Open mattflo-outpace opened 5 years ago
I can confirm. I've wired up a local build with line 265 commented out and it prevents the extra GET on the new url.
The only real purpose of track_links()
is to ensure that a tracking request can get out before the page unloads when a user clicks a link. So normally you just wouldn't use it for a SPA, since you can just fire off normal track()
calls in your click handlers or router functions.
That being said, if you prefer the track_links()
API of providing global selectors and want it to support this option, we'd be happy to accept a pull request.
Cool. That makes sense. We will continue to consider if this is the best direction for us to go and will consider a PR. Thanks!
Hi @tdumitrescu, as @mattflo-outpace mentioned, that is helpful.
Perhaps it's worth adding that we're working with a site where we're attempting to have them add our script to the page (which in turn loads mixpanel and tracks various events) without having direct access to the underlying codebase. If you have any suggestions for adding mixpanel to what is essentially a black box SPA from outside, those would be helpful, otherwise I think you're safe to close this issue. Thanks again for your reply.
We are trying to add link click tracking to our app which uses react-router and running into the same issue as @mattflo-outpace. Has anybody come up with a good work around for react-router links?

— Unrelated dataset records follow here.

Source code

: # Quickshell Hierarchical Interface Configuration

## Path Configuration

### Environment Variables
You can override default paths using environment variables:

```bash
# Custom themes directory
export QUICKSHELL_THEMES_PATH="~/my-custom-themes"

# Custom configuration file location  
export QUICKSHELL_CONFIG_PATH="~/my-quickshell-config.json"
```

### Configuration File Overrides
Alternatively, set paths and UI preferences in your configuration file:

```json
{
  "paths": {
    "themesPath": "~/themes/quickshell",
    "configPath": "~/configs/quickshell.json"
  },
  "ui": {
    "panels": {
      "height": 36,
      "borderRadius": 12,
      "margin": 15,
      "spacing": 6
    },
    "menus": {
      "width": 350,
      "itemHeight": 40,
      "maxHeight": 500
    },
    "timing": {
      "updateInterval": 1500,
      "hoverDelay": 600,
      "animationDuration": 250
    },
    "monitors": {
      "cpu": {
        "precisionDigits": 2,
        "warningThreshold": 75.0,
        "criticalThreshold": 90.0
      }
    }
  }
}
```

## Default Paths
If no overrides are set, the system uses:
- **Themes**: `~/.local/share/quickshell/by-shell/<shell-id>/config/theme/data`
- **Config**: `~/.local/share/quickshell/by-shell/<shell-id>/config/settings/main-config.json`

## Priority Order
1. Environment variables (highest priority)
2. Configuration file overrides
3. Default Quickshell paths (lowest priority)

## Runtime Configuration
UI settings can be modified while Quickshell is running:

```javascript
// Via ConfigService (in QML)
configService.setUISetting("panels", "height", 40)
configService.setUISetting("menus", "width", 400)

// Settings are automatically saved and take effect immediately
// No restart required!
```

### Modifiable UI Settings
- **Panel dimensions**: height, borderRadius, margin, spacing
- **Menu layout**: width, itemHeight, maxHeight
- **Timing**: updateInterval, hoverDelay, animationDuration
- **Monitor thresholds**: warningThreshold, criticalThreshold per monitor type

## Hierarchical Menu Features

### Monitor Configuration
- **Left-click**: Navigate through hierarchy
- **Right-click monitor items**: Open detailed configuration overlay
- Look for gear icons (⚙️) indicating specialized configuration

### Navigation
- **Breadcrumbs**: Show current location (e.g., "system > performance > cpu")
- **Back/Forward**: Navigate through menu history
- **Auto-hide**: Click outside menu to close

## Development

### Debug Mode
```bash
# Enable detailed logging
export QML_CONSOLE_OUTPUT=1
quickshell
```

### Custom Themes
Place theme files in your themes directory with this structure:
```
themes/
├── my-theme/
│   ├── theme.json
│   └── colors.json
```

I'm noticing a strange behavior when I click a link wired up with
track_links
. It appears this code is breaking the single page application nature of our application by causing the browser to invoke a GET on the new url.https://github.com/mixpanel/mixpanel-js/blob/master/src/mixpanel-core.js#L248-L265
Maybe
track_links
needs to be able to accept an option that allows us to specify that the window.location should not be tampered with.